Fans of the first Deus Ex are exploding with excitement. They’ve been invited back to a dark world of corporate greed, fanaticism, and body enhancements. That world is so very different from the real world, only because you can go back to your previous save when you naff things up.

Deus Ex: Invisible War is set twenty years after the events of the first game. Society has shattered and formed into hardened enclaves, where the haves and the have-nots are mixed in with the wants and the don’t-wants. JC Denton, the hero of the first game, sort of destroyed the whole of civilisation, so if you played the last game to completion I hope you’re proud.

Anyone who’s touched the first Deus Ex will feel at home with Invisible War. The way you interact with your environment is largely the same. Guns, shock batons, talking, fiddling with robots and machinery, hefting dead bodies over your shoulder; the core gameplay is unchanged. Multitools are back - they let you crack safes, open doors and mess with electronics. Bio-Enhancements are back; so far LoadedInc has the ability to become invisible to cameras and even humans, which is jolly useful. A massive, coherent, and immersive game-world is also back, and it’s bigger, better and more Byzantine than before. As Alex D, the man/woman bio-enhanced hero/ine, you’ll be dropped into a socio-political soup where all the other ingredients are trying to get you to be like them, work for them and taste like them.

Let me explain: there’s the World Trade Organisation (WTO) - an unaccountable, globally powerful octopus with its own evil agenda. There’s Tarsus Academies, where you are being trained and modified to become a special-ops security person, and then there’s The Order - a world church whose members behave like a mix of Hare Krishnas, Luddites, and Marxist Hippy guerrillas. And that’s just the opening act!

These are the first factions you’ll encounter, and they represent, at first, the more rational centre of a huge network of groups. Later on there’ll be extremist what-have-yous all with their own agendas. No matter the size of the entity, be it a global corporation or coffee-shop owner, you can always feature in their plans.
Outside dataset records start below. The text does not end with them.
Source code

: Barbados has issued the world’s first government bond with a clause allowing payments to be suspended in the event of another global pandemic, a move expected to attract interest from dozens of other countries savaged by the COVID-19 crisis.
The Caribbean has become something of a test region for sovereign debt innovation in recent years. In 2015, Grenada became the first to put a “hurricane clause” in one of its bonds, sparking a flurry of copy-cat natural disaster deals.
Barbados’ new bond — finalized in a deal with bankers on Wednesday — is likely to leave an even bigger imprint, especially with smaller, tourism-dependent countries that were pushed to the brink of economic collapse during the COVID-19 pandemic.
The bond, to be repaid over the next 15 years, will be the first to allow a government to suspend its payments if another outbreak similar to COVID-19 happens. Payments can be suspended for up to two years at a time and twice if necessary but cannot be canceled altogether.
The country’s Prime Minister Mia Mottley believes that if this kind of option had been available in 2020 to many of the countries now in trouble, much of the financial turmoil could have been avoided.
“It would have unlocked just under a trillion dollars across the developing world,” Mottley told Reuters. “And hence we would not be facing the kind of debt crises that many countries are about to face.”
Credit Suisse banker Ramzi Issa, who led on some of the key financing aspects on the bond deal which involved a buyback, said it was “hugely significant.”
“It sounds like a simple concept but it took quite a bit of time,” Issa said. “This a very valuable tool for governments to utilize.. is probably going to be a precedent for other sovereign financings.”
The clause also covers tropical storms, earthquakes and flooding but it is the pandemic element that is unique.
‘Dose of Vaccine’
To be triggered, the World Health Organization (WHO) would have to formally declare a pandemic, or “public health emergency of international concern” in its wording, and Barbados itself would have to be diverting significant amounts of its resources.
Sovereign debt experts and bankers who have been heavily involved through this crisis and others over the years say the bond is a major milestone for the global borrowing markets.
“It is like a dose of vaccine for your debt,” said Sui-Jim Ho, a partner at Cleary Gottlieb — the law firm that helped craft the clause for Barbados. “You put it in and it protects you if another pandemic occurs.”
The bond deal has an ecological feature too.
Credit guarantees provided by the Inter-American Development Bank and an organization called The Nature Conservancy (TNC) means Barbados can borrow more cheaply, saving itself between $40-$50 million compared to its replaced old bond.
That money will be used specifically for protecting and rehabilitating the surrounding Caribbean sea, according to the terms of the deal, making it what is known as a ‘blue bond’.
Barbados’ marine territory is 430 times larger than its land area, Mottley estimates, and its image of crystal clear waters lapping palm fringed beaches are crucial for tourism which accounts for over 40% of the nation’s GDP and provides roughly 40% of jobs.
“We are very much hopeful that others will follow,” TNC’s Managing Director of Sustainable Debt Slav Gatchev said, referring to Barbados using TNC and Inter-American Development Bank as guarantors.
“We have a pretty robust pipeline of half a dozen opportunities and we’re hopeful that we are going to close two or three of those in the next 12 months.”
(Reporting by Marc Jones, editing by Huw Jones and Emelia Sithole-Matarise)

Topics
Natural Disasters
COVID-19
Since you have such diverse skills you’ll be given all manner of jobs: murder, hacking, rescuing, arson.

You’ll be torn this way and that; each person telling you the other is a liar. With each new gobbet of news you might see things in a new light. Thought you were working for the good guys? Think again. Then find out the crazies may not be so crazy after all. Or are they? Deus Ex: Invisible War does a fine job of creating a paranoid, confusing world, where you don’t know whom to trust and whom to believe.

From the opening “disruption” (we’ll say no more so as not to spoil things), your fellow Tarsus students represent some of the paths open to you. One gets a job as a WTO soldier, another joins the Order. They’ll do their best to convince you to follow.

People have a disconcerting habit of popping up in your Heads-Up Display. There’s obviously some global intercom at work here, and it does open up some logical errors. You could be trusted by a head honcho of the WTO, but still carry on and drug all her guards and blow up all her sentinel bots. She’ll eventually pipe up (as a little picture at your left eye) after you’ve done the damage. Is this believable, if she knows how to contact you at any time and knows what you’ve done? We’re not totallly convinced.

The gameplay mechanism allows for this sort of thing; flirting with factions, playing both ends against the middle and sowing confusion. In the articles we’ve been publishing you’ll read how the developers wanted this open environment to give the player room to do things as they see fit. I think they’ve succeeded. For every goal you’re set there’ll be a couple of ways to get to it. That’s what the game’s makers have claimed, at least. So we put this claim to the test and can assure you it’s true: there are many ways to skin a cybernetic ally-enhanced cat.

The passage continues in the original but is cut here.